*Work item*.
Lines with the word "Objects" in them are the ones to copy from the records.

(Input begins)

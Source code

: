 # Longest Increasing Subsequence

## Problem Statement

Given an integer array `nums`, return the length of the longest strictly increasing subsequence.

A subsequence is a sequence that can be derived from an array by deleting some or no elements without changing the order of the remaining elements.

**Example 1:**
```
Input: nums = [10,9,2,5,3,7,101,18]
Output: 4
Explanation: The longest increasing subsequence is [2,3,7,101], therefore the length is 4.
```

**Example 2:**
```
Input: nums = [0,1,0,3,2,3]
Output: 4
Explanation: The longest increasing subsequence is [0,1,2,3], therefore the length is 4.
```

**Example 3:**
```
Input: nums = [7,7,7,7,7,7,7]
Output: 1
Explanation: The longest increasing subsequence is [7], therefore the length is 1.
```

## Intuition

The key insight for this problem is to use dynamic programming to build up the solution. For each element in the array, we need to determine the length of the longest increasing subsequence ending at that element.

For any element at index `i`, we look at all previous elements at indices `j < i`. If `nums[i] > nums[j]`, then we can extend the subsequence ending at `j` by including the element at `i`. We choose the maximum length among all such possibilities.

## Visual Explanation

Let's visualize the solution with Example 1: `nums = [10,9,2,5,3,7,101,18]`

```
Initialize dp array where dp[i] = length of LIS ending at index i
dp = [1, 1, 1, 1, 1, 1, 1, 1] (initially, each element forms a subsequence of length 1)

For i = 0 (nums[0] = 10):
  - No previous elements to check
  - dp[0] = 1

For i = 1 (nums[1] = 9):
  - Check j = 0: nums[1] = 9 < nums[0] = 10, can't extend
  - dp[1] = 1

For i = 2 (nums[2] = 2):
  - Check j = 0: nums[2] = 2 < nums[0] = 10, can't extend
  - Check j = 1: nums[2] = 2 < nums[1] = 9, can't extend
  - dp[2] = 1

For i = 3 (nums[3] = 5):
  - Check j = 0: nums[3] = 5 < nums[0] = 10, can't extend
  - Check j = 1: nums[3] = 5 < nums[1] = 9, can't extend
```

(Input ends)
(Input begins)

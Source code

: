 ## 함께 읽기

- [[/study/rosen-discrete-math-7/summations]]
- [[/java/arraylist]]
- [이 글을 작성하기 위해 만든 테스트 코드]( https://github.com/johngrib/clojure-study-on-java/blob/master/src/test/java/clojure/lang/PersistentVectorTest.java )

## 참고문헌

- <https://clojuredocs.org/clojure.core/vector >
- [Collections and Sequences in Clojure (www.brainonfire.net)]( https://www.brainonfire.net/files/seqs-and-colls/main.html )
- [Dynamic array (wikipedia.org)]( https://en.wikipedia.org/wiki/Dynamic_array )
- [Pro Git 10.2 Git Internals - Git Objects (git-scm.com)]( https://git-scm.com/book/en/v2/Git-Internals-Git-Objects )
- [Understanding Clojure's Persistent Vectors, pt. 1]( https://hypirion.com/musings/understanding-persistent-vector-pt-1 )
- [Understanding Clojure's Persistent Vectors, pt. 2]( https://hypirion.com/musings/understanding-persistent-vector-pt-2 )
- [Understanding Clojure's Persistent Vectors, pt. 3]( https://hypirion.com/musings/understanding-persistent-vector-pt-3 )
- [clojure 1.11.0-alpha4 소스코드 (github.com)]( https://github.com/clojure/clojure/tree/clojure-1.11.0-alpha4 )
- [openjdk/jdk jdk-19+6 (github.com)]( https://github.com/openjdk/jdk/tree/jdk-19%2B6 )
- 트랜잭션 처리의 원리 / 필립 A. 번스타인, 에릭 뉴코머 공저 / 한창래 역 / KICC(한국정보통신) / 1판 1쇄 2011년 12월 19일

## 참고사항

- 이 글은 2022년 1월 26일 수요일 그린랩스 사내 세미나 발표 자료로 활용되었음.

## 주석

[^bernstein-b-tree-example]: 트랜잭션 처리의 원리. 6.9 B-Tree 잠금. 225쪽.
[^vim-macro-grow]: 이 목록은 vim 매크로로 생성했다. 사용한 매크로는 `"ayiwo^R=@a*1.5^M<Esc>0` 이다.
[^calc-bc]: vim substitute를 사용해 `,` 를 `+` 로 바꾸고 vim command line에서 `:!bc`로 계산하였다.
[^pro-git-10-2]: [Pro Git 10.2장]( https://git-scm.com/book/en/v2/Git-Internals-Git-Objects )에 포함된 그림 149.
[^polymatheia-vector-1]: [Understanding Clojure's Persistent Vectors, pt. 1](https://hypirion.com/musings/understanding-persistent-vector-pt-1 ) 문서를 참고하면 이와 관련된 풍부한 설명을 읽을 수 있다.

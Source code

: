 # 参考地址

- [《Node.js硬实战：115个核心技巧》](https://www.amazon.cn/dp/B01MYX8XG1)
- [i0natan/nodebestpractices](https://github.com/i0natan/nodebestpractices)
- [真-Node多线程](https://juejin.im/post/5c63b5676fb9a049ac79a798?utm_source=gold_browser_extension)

(Input ends)
(Input begins)

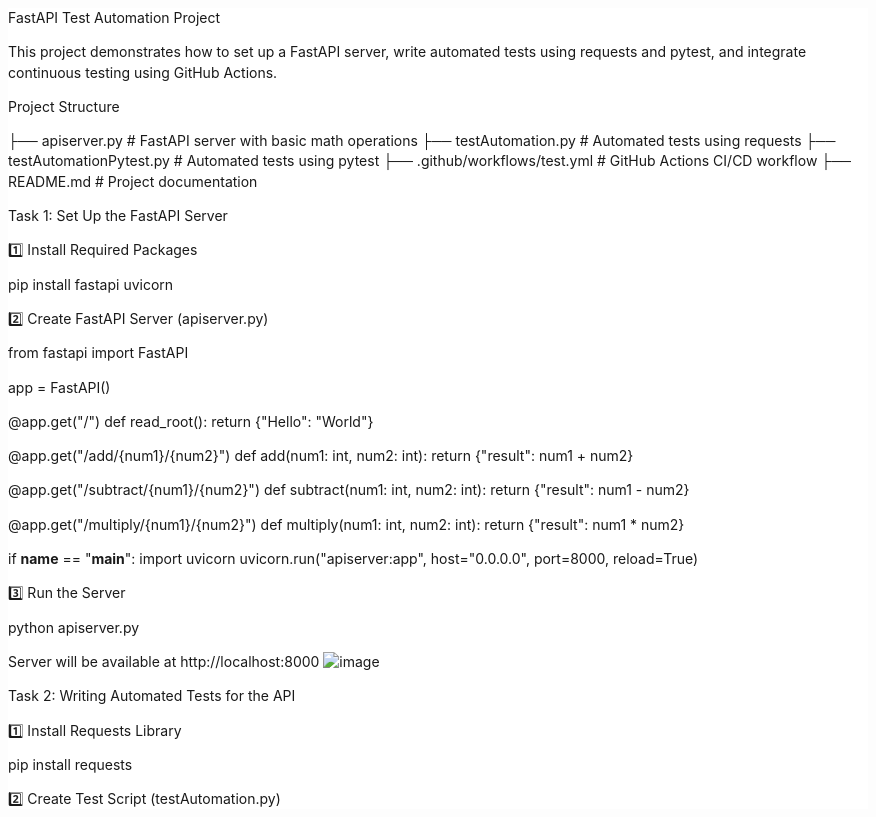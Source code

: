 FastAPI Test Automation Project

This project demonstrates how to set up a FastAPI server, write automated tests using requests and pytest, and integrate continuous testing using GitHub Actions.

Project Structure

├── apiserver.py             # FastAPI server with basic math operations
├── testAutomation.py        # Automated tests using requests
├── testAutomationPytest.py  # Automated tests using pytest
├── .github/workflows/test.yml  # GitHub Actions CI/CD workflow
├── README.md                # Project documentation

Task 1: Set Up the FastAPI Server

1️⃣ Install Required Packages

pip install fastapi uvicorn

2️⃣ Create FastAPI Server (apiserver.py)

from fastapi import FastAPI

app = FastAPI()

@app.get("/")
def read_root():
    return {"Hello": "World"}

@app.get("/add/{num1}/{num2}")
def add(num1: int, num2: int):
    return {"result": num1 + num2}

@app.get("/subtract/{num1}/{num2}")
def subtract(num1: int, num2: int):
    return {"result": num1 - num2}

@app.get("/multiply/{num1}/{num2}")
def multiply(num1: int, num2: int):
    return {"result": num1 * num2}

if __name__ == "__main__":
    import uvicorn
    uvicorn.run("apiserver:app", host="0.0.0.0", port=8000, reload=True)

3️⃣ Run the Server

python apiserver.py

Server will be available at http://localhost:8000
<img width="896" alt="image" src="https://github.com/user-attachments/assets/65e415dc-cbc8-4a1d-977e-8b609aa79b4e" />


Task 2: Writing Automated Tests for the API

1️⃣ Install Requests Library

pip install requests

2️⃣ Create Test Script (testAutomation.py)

(Input ends)

*Exercise answer*.
- [Pro Git 10.2 Git Internals - Git Objects (git-scm.com)]( https://git-scm.com/book/en/v2/Git-Internals-Git-Objects )
[^pro-git-10-2]: [Pro Git 10.2장]( https://git-scm.com/book/en/v2/Git-Internals-Git-Objects )에 포함된 그림 149.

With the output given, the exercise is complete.